Sous réserve de se montrer participatif, le lecteur comprend les liens qui unissent les différents personnages, à commencer par qui sont les fils de Roy. L'intrigue principale tourne autour de plusieurs fils : l'existence d'individus se livrant au cannibalisme (selon des règles qui ne sont pas explicitées dans ce tome), la disparition de Jolene, les raisons pour lesquelles Danny se cache, et l'enlèvement brutal de Sam Lang qui se livrait à la pêche. Les coscénaristes ont donc prévu une intrigue bien fournie dont ces 4 épisodes ne permettent que d'entrevoir le début. Ce premier tome constitue donc un prologue, une entrée en matière, comprenant déjà beaucoup d'informations et de scènes d'action.

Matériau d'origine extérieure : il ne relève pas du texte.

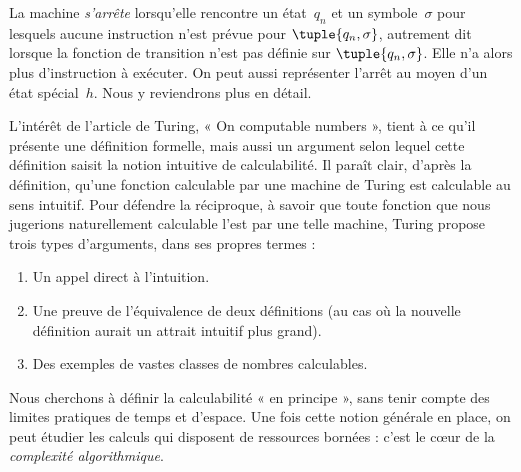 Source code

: \documentclass[../../../include/open-logic-section]{subfiles}
\begin{document}
\begin{explain}
La machine \emph{s'arrête} lorsqu'elle rencontre
un état~$q_n$ et un symbole~$\sigma$ pour lesquels
aucune instruction n'est prévue pour
$\tuple{q_n,\sigma}$, autrement dit
lorsque la fonction de transition n'est pas
définie sur $\tuple{q_n,\sigma}$. Elle n'a
alors plus d'instruction à exécuter. On peut
aussi représenter l'arrêt au moyen d'un état
spécial~$h$. Nous y reviendrons plus en détail.
\end{explain}

\begin{digress}
L'intérêt de l'article de Turing, « On computable
numbers », tient à ce qu'il présente une définition
formelle, mais aussi un argument selon lequel
cette définition saisit la notion intuitive de
calculabilité. Il paraît clair, d'après la
définition, qu'une fonction calculable par une
machine de Turing est calculable au sens intuitif.
Pour défendre la réciproque, à savoir que toute
fonction que nous jugerions naturellement calculable
l'est par une telle machine, Turing propose trois
types d'arguments, dans ses propres termes :
\begin{enumerate}
\item Un appel direct à l'intuition.
\item Une preuve de l'équivalence de deux définitions
  (au cas où la nouvelle définition aurait un attrait
  intuitif plus grand).
\item Des exemples de vastes classes de nombres
  calculables.
\end{enumerate}
Nous cherchons à définir la calculabilité « en
principe », sans tenir compte des limites pratiques
de temps et d'espace. Une fois cette notion générale
en place, on peut étudier les calculs qui disposent
de ressources bornées : c'est le cœur de la
\emph{complexité algorithmique}.
\end{digress}
\end{document}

Ce récit se situe dans le genre polar, avec plusieurs enquêtes (la disparition de Jolene et celle de Sam Lang) mâtinées d'une touche d'horreur (le cannibalisme), le tout dans un environnement très particulier (les marais de Floride). le lecteur établit une comparaison avec la série Scalped de Jason Aaron & RM Guéra. La comparaison est flatteuse, mais dangereuse pour Cannibal au vu de la qualité de Scalped. Pour commencer, les auteurs ne réussissent pas aussi bien qu'Aaron & Guéra à établir une personnalité pour chacun de leurs protagonistes. Ils sont trop nombreux pour pouvoir tous exister au-delà de leurs actes, les dialogues ne portent pas leur caractère et il n'y a pas de voix intérieure qui viennent commenter ce que voit le lecteur. En outre la dimension sociale de ce milieu est pour l'instant plus caricaturale que dans Scalped. Aaron & Guéra commençaient dès le premier tome à montrer la pauvreté régnant dans la réserve. Ici il s'agit d'une classe populaire, avec certains proches du seuil de la pauvreté, mais sans que cela ne dicte leur conduite, ou ne les emprisonne dans une condition sociale. Enfin, la violence est moins viscérale que dans Scalped. Certes Cash Hansen se laisse emporter par son inquiétude générée par la disparition de Jolene, jusqu'à tabasser celui qu'il croit coupable, et à le faire sous les yeux de sa fille. C'est glauque, primal, sans que le lecteur ne soit complètement emporté par cette fureur faute d'assez bien connaître les personnages. La réaction très communautariste des frères Jesse & Andrew Gilroy sonne juste tout en restant assez proche d'un stéréotype.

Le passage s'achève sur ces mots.